Note every line in the entries that contains the string "rows", and copy it.

====

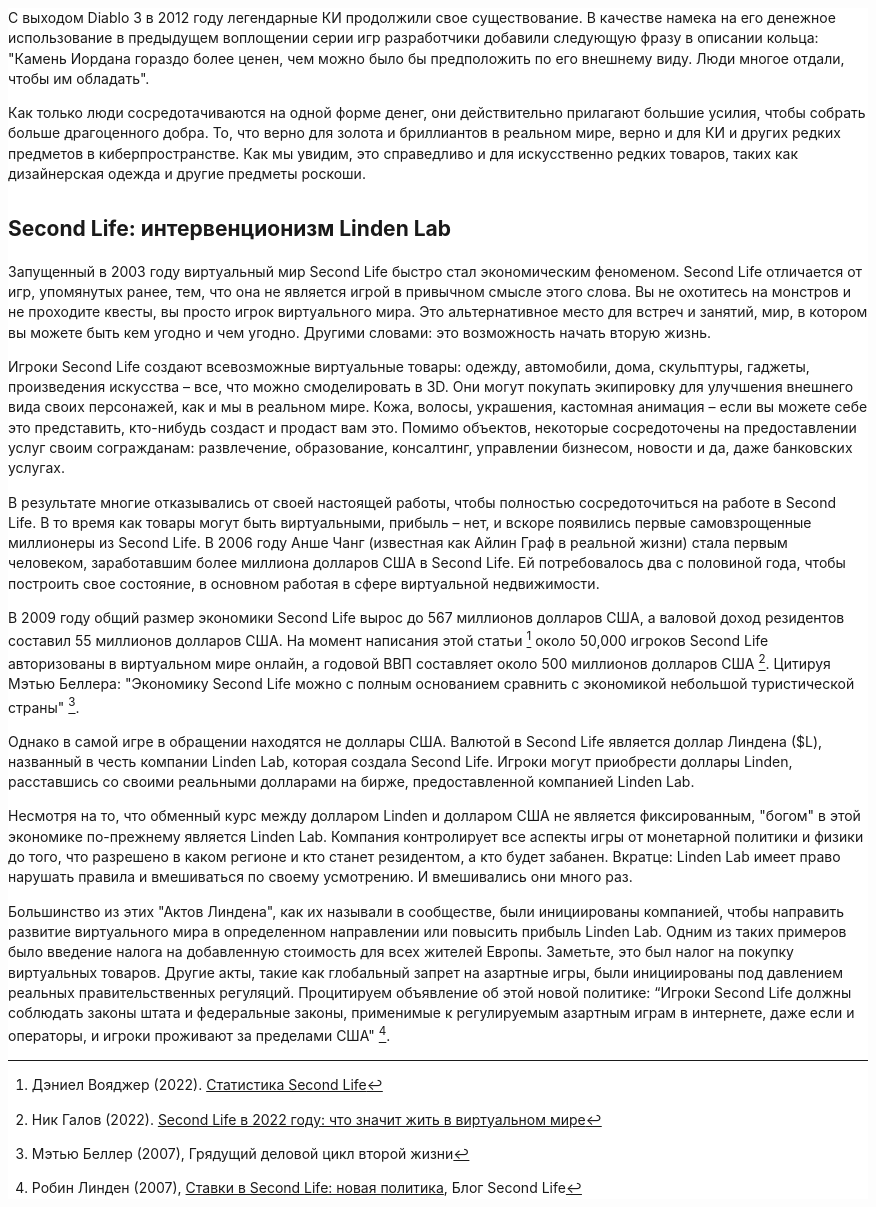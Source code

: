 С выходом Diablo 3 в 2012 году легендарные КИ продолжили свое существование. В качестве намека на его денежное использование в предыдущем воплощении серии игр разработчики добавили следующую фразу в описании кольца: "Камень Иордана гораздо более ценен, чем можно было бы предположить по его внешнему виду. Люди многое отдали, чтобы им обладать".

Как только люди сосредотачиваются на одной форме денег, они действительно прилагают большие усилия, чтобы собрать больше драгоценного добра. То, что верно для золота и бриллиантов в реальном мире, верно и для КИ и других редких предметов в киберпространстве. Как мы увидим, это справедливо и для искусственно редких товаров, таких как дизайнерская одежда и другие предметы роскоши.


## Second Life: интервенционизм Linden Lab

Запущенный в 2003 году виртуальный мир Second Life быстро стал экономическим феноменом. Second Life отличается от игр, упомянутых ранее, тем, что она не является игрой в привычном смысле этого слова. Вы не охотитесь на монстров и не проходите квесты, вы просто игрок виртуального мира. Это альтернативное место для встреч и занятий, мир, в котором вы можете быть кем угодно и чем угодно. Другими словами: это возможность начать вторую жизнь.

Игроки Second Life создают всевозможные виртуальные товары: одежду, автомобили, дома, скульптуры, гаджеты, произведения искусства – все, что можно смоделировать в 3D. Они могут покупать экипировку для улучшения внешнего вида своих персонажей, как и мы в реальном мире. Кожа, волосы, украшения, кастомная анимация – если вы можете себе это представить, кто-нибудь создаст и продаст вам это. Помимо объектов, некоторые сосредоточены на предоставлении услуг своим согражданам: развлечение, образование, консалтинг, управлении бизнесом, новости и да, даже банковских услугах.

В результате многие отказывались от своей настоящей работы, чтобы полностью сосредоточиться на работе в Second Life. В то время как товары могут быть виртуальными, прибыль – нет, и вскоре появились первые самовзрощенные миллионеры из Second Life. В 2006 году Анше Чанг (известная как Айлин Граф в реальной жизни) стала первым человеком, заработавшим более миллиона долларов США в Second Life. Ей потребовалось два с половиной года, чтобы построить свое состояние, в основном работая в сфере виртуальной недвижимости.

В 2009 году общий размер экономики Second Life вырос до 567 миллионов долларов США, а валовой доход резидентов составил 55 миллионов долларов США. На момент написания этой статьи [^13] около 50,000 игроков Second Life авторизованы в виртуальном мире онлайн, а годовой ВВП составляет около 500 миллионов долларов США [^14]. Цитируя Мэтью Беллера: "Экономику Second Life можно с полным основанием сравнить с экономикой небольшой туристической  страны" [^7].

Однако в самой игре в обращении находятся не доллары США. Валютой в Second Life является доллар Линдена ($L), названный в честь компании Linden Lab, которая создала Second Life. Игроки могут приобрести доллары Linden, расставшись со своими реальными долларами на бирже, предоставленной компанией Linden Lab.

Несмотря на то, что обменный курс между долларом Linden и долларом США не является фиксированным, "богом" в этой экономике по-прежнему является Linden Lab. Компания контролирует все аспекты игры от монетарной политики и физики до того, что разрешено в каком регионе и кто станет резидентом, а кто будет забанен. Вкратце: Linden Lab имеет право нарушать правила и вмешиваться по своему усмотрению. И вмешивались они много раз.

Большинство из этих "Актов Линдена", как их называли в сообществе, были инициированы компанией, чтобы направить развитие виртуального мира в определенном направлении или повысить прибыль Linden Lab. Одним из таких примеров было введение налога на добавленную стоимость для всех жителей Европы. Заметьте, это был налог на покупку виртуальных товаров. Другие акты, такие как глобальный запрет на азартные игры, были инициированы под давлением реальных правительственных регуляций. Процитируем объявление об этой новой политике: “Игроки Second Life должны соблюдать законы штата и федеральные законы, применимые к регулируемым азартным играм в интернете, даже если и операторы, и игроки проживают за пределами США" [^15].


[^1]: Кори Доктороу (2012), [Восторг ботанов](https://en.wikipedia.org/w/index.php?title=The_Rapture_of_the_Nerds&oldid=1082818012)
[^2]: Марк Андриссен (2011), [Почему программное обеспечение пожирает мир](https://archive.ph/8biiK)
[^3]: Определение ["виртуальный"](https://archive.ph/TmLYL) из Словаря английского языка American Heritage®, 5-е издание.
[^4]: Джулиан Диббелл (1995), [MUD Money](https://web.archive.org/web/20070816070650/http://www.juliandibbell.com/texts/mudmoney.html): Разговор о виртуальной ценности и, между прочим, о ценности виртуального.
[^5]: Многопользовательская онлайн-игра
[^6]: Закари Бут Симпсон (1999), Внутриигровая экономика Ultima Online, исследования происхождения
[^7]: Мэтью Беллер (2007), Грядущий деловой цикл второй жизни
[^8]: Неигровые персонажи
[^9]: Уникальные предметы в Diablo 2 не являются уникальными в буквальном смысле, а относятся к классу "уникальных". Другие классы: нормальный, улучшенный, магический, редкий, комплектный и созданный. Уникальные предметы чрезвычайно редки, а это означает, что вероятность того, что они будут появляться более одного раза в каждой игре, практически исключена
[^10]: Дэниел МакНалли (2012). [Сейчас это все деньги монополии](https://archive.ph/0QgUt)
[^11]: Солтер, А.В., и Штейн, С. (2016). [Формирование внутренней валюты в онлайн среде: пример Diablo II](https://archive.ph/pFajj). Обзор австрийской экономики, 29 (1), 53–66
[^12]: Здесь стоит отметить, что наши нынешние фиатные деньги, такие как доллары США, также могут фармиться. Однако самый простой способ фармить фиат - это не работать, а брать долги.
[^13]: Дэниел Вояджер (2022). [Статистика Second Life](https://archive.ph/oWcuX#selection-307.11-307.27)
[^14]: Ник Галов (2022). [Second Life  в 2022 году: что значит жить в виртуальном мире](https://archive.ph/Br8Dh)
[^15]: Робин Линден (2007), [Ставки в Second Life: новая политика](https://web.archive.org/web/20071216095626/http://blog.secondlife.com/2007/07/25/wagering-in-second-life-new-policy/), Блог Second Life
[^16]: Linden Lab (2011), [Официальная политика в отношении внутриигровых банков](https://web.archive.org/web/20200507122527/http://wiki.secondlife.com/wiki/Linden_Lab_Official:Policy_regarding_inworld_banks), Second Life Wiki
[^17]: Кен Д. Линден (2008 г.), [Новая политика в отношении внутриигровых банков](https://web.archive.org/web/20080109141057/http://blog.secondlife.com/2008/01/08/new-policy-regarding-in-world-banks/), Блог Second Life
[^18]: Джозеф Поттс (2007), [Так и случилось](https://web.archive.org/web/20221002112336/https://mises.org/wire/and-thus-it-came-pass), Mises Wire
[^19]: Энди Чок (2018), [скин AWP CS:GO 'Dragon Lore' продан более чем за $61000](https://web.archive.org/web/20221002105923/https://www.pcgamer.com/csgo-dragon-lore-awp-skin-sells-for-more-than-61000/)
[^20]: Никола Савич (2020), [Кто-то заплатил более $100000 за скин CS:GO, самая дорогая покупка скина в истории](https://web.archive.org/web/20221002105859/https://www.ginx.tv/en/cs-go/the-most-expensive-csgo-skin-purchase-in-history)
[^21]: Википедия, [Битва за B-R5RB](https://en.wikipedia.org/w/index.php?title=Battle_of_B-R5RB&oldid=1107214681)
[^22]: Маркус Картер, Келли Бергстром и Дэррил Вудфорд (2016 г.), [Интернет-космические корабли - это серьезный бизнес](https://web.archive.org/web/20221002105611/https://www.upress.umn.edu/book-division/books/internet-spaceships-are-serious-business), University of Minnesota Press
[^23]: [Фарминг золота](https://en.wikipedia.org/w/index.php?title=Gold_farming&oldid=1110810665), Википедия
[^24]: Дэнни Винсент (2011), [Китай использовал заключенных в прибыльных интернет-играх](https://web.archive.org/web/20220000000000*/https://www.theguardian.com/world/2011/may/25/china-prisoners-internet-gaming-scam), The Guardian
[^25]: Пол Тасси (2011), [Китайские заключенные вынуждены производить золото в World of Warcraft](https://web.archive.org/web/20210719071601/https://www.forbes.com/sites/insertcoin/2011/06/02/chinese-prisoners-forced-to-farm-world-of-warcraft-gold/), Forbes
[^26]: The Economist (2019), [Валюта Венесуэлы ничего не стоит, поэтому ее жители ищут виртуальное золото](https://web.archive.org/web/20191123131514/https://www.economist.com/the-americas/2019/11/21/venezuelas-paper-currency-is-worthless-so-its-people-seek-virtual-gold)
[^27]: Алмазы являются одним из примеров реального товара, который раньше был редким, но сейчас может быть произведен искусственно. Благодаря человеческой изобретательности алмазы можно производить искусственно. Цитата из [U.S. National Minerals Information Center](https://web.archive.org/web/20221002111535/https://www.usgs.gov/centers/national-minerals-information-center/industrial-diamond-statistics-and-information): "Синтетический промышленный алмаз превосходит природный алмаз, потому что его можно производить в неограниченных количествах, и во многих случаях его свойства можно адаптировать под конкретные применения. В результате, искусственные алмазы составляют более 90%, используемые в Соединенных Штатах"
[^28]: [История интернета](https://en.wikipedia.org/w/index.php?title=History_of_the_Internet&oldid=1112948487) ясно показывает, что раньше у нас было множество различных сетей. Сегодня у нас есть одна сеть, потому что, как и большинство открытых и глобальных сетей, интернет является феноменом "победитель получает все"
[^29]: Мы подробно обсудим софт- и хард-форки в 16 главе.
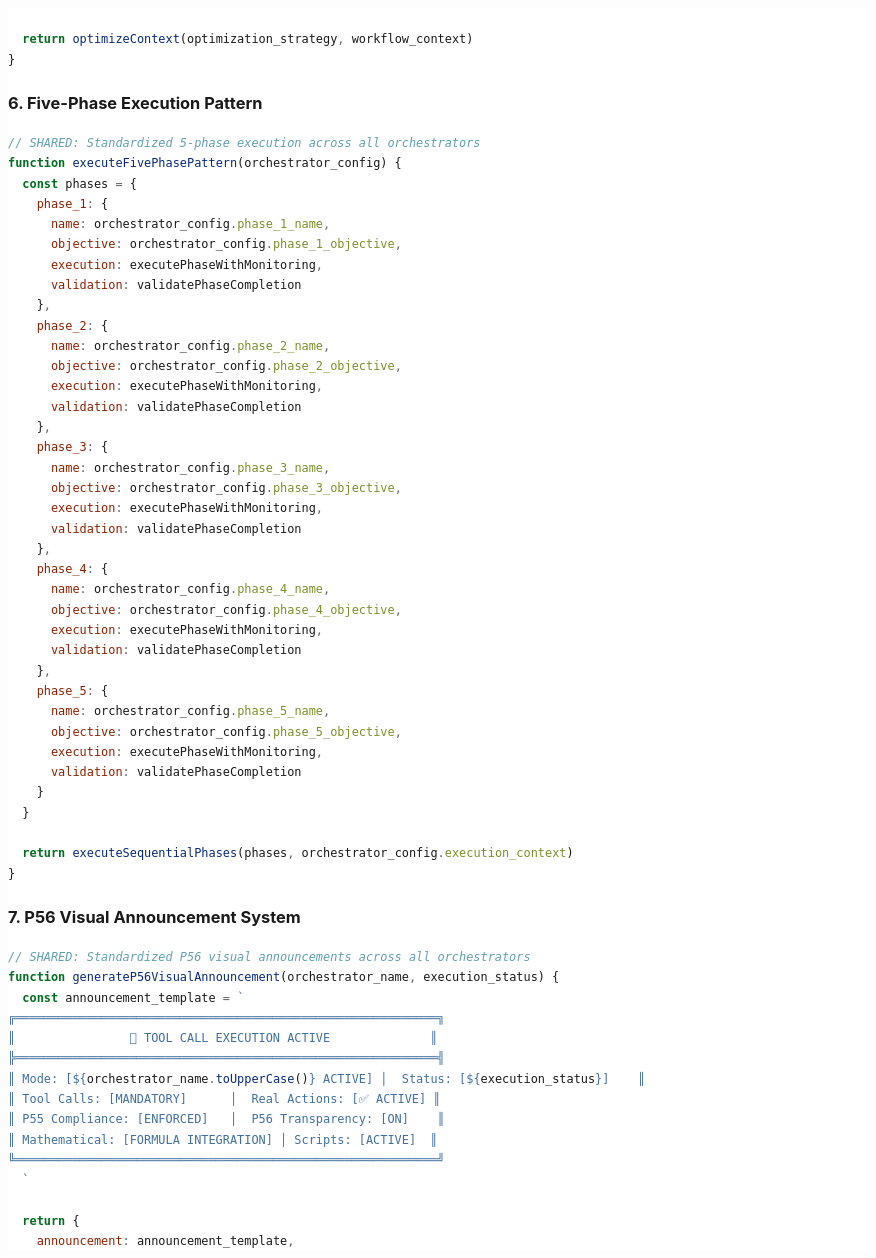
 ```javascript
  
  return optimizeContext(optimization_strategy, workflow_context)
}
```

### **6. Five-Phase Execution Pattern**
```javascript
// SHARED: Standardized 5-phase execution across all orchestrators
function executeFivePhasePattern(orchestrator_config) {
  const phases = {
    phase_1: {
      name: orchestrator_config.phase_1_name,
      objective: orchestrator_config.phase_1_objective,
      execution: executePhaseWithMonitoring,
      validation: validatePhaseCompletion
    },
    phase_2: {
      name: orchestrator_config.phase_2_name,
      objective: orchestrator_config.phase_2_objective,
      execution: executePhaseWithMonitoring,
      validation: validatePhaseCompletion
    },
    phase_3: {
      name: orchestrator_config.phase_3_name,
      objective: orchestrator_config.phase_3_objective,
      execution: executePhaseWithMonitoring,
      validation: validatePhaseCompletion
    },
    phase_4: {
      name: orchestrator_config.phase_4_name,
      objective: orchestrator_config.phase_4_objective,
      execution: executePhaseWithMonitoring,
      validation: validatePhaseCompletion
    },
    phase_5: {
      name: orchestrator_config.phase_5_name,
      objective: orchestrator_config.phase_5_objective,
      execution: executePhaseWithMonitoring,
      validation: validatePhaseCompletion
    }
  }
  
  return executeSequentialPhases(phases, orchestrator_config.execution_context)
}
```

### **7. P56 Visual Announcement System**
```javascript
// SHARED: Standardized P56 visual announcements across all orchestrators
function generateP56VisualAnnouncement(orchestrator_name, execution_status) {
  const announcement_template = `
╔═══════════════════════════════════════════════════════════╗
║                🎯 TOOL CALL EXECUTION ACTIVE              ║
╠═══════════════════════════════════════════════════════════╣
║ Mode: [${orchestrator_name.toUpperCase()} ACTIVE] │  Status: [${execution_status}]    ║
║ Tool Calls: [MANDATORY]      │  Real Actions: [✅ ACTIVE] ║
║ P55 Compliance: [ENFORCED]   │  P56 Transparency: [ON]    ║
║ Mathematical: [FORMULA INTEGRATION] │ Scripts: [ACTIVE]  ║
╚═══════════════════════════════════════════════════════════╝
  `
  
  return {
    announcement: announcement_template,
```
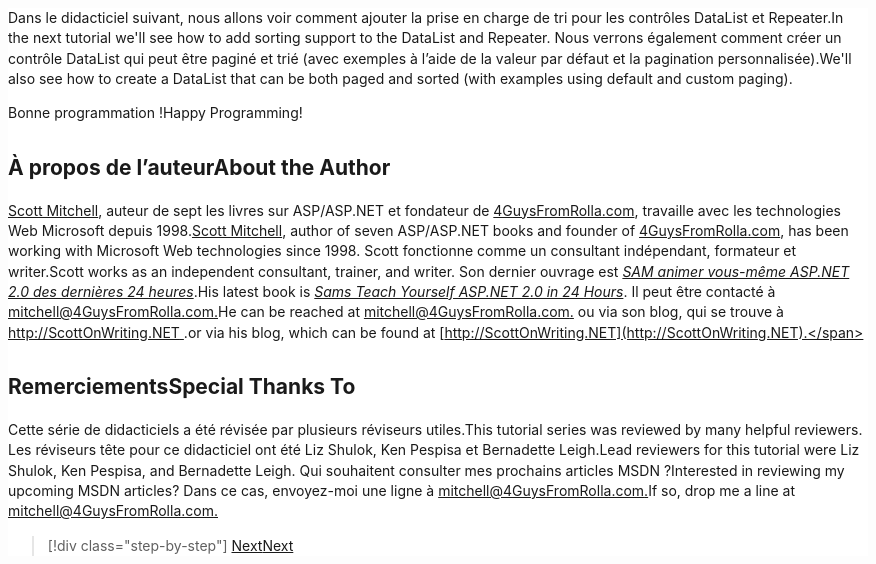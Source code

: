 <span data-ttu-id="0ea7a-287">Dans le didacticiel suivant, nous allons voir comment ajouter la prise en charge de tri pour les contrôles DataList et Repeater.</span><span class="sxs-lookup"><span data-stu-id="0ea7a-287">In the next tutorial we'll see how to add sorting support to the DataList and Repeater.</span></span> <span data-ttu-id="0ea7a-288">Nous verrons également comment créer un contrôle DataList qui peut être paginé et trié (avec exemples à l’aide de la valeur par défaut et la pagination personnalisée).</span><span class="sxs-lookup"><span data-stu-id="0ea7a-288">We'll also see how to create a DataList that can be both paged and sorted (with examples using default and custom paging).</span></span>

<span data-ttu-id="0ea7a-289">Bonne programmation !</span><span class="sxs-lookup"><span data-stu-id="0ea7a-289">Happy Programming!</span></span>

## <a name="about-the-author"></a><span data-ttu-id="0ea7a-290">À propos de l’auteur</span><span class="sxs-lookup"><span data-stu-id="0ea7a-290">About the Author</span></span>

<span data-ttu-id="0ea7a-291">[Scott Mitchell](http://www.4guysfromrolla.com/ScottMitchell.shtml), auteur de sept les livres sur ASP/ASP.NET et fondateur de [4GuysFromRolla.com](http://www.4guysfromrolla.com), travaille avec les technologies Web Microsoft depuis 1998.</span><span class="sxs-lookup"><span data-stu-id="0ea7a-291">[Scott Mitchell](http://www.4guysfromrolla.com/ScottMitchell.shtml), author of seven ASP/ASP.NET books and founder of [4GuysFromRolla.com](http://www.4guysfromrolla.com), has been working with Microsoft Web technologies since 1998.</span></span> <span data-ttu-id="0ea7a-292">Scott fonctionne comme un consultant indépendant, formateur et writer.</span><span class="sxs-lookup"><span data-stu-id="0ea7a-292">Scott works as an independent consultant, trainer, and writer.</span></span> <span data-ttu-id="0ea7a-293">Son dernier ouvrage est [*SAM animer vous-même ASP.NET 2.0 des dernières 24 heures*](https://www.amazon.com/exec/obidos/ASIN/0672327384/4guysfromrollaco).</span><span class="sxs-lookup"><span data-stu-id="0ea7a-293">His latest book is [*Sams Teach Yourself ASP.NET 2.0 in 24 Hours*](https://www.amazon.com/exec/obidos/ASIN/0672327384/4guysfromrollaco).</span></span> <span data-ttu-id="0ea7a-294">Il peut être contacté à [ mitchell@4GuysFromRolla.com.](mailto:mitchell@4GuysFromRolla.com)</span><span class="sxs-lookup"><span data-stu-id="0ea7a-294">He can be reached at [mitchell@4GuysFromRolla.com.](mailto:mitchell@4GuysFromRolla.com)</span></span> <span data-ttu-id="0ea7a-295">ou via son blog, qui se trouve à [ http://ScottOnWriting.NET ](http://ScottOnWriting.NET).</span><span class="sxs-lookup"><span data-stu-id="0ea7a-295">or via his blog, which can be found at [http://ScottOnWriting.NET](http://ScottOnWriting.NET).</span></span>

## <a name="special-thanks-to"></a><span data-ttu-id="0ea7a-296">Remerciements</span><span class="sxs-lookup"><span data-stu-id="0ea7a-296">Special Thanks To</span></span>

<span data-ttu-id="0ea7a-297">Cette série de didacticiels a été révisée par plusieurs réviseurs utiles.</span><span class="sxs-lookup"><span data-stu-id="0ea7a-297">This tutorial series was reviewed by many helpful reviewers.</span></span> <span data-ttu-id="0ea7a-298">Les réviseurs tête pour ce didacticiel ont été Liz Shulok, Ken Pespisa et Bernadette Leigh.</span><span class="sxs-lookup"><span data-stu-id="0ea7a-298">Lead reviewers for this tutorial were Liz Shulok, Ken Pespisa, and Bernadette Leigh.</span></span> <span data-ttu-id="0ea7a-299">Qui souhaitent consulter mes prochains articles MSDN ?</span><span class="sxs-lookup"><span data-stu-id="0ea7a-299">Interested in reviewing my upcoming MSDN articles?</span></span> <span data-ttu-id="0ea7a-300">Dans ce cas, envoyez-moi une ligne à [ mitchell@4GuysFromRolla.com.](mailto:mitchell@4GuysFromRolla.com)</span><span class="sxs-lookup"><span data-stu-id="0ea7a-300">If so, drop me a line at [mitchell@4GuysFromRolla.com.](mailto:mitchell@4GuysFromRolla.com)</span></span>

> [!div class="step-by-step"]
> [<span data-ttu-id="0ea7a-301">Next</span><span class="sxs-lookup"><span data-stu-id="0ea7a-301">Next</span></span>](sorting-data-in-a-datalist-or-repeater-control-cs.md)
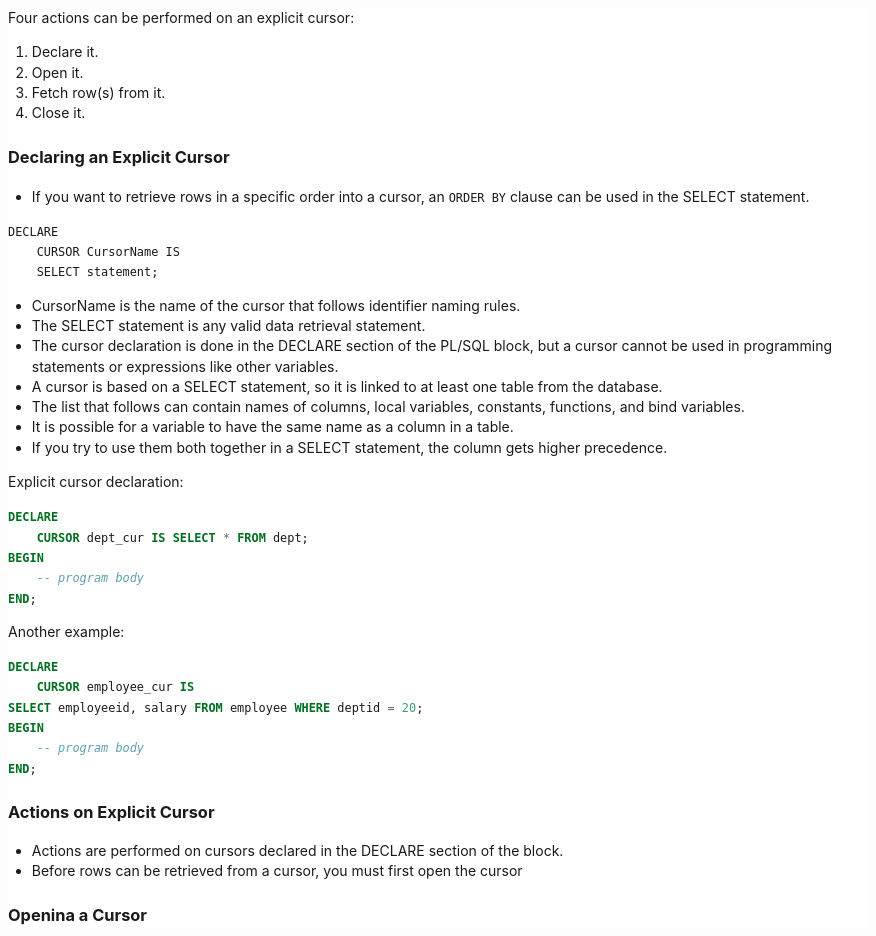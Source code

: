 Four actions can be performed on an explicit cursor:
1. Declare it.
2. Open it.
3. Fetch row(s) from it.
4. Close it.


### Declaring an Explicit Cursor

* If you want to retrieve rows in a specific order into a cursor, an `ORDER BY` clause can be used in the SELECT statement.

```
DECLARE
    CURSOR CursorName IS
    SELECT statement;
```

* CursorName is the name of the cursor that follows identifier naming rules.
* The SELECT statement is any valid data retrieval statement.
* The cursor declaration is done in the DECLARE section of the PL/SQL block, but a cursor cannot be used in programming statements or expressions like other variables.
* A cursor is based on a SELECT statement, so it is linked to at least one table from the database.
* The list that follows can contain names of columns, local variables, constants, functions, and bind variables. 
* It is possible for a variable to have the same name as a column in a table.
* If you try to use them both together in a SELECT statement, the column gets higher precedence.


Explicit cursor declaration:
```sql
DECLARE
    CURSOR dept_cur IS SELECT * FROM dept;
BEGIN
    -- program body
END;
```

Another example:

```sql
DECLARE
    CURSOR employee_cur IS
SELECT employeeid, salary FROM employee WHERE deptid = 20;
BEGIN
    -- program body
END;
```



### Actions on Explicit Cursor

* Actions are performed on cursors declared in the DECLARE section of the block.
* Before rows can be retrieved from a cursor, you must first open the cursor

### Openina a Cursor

====

## Response to this exercise:
* If you want to retrieve rows in a specific order into a cursor, an `ORDER BY` clause can be used in the SELECT statement.
* Before rows can be retrieved from a cursor, you must first open the cursor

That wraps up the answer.